After several weeks of this Sarah noticed her size three pants getting tight. She really didn't think much of it at first, content to spend her time with Zack. After three months it became a problem; she stepped on her scale to discover her weight from fall to winter had climbed from her normal 110 pounds to 122 pounds. She couldn't get her pants over her larger hips, thighs and butt. Her breasts had also outgrown her B-cup bra and made wearing a bra a serious pain. 

She still didn't think too much of it, since. Zack hadn't shown a reaction, and he paid the most attention to her. Seeing as how it was now goping into summer, she just wore her bikini and a loose t-shirt and nylon shorts. She and Zack were still hanging out every day. During practice she would watch from the bleachers, frequemtly munching on a candy bar or a bag of chips. At games she would watch from the sidelines, perhaps with a hot dog and soda; maybe a postgame burger and malt.

Spring came and practicestopped. So they studied together. He appreciated her brownies, cake and cookies. Burrioto and taquitos from the little independent place across from school were cheap and convenient. And sjhe developed a penchant for before bed time snascks. Her grades were good and so her parents, although they took note, said nothing. Had she gotten on a scale it would have read 135, nothing seriouis.

With warmer weather came ice cream into their diets. Sarah by now had grown accustomed to eating multiple times throughout the day and, even if not hungry, tended to nibble on something when she went out with Zack. All the snacking didn't get by her waistline, though. 

After two months of summer bliss she began becomiung aware of how she had grown. She noticed it first when she was in the shower, while lathering up herself with soap. She felt her tummy, which had become a small potbelly, her bigger hips, her fatter thighs touching most of the way. She felt her butt. 

“Oh my gosh” she thought. Her butt had grown into a soft round bubble butt. Her breasts had also gotten bigger, although they were still perky. 

She got out of the shower and dried herself off. As she did, she could feel her newfound fat jiggling with the brisk motion. She looked at herself in the mirror; she still had her lightly tanned complexion, her big brown eyes, her wavy locks of brown hair, but she now sported a small double chin, and puffier cheeks. She jumped on the scale, waiting until it stopped on… 148? 

She almost couldn't believe it; she didn't know what to think. She kept her head and went down to the mall to pick up a couple outfits so she had some clothes to wear until she decided what she should do. In the changing room, she was amazed to discover that her size had gone up from a size six to size ten. She looked at her new measurements, chest 38, waist 32, hips 40, and was shocked. She decided to talk to Zack about it when they went out for some pizza later. 

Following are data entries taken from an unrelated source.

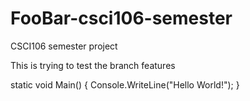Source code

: # FooBar-csci106-semester
CSCI106 semester project

This is trying to test the branch features

static void Main()
{
    Console.WriteLine("Hello World!");
}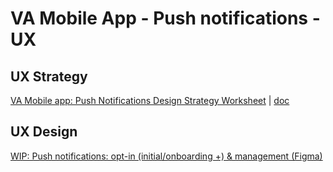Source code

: # VA Mobile App - Push notifications - UX 

## UX Strategy
[VA Mobile app: Push Notifications Design Strategy Worksheet](https://github.com/department-of-veterans-affairs/va.gov-team/blob/master/products/va-mobile-app/features/Push%20Notifications/ux/push-notifications-design-strategy-worksheet.md) | [doc](https://docs.google.com/document/d/1uCZLfew4tnqn8Zy2RUski6ldtTjYaH9T/edit)

## UX Design
[WIP: Push notifications: opt-in (initial/onboarding +) & management (Figma)](https://www.figma.com/file/LKmqgew3L2nSBl0qF6YOwI/%F0%9F%94%8D-Home-2.0---Working---VAMobile?type=design&node-id=993%3A7236&mode=design&t=ARPDKhCIfCCtlhwQ-1)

Zack, in the meantime, hadn't been oblivious to the changes going on with Sarah. He found that her increasing size excited and this confused him. He began to get satisfaction from watching her eat when they went out, and even to entice her to eat more than she normally would. After meeting up at the local pizza parlor, they found a booth in the corner and sat down. Zack was excited to see that she had gotten new clothes, especially ones that showed her figure to good effect. Sarah sat down in the booth, trying to formulate exactly what she was going to ask him. 

“Zack?” she said in a soft voice. 

“Yes, Sarah, what's bothering you?” he replied, as it was obvious to him that she had a problem from her expression. 

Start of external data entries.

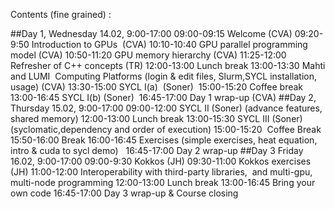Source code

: Contents (fine grained) :

##Day 1, Wednesday 14.02, 9:00-17:00
09:00-09:15 Welcome (CVA)
09:20-9:50 Introduction to GPUs  (CVA)
10:10-10:40 GPU parallel programming model (CVA)
10:50-11:20 GPU memory hierarchy (CVA)
11:25-12:00 Refresher of C++ concepts (TR)
12:00-13:00 Lunch break
13:00-13:30 Mahti and LUMI  Computing Platforms (login & edit files, Slurm,SYCL installation, usage) (CVA)
13:30-15:00 SYCL I(a)  (Soner) 
15:00-15:20 Coffee break
13:00-16:45 SYCL I(b) (Soner) 
16:45-17:00 Day 1 wrap-up (CVA)
##Day 2, Thursday 15.02, 9:00-17:00
09:00-12:00 SYCL II (Soner) (advance features, shared memory)
12:00-13:00 Lunch break
13:00-15:30 SYCL III (Soner) (syclomatic,dependency and order of execution)
15:00-15:20  Coffee Break
15:50-16:00 Break
16:00-16:45 Exercises (simple exercises, heat equation, intro & cuda to sycl demo)   
16:45-17:00 Day 2 wrap-up
##Day 3 Friday 16.02, 9:00-17:00
09:00-9:30 Kokkos (JH)
09:30-11:00 Kokkos exercises (JH)
11:00-12:00 Interoperability with third-party libraries,  and multi-gpu, multi-node programming
12:00-13:00 Lunch break
13:00-16:45 Bring your own code
16:45-17:00 Day 3 wrap-up & Course closing
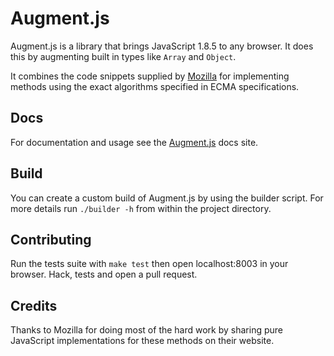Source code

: # Augment.js

Augment.js is a library that brings JavaScript 1.8.5 to any browser.  It does this by augmenting built in types like `Array` and `Object`.

It combines the code snippets supplied by [Mozilla](https://developer.mozilla.org/en/JavaScript) for implementing methods using the exact algorithms specified in ECMA specifications.

## Docs

For documentation and usage see the [Augment.js](http://augmentjs.com) docs site.

## Build

You can create a custom build of Augment.js by using the builder script.  For more details run `./builder -h` from within the project directory.

## Contributing

Run the tests suite with `make test` then open localhost:8003 in your browser. Hack, tests and open a pull request.

## Credits

Thanks to Mozilla for doing most of the hard work by sharing pure JavaScript implementations for these methods on their website.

“Do you think I'm getting fat?” she asked him innocently. Zack immediately had a physical response to the question, in evidence should you happen to look under the table. 

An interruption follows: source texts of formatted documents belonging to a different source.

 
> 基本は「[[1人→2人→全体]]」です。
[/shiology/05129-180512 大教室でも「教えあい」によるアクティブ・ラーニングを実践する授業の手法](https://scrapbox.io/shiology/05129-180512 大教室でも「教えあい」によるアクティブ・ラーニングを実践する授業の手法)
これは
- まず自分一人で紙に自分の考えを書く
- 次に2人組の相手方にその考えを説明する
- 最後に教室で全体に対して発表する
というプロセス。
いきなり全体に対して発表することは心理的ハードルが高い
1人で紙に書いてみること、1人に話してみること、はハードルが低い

“Not at all, sweetheart, why do you ask?” 

Sarah was a little shocked that her increasing weight seemed to have escaped his notice. “Because I've put on about 40 pounds, Zack,” she said innocently, not sure whether he was simply trying to be polite or if he actually was unaware. 

Under the table, Zack's physical reaction suddenly became more obvious; fortunately, he was saved embarrassment due to the fact that he was seated. He found himself at a crossroads; he could either rebuke his feelings or share them with Sarah. After this silent debate with himself he chose the later, as he thought that he liked women with curves, and that had been the lacking he felt before. 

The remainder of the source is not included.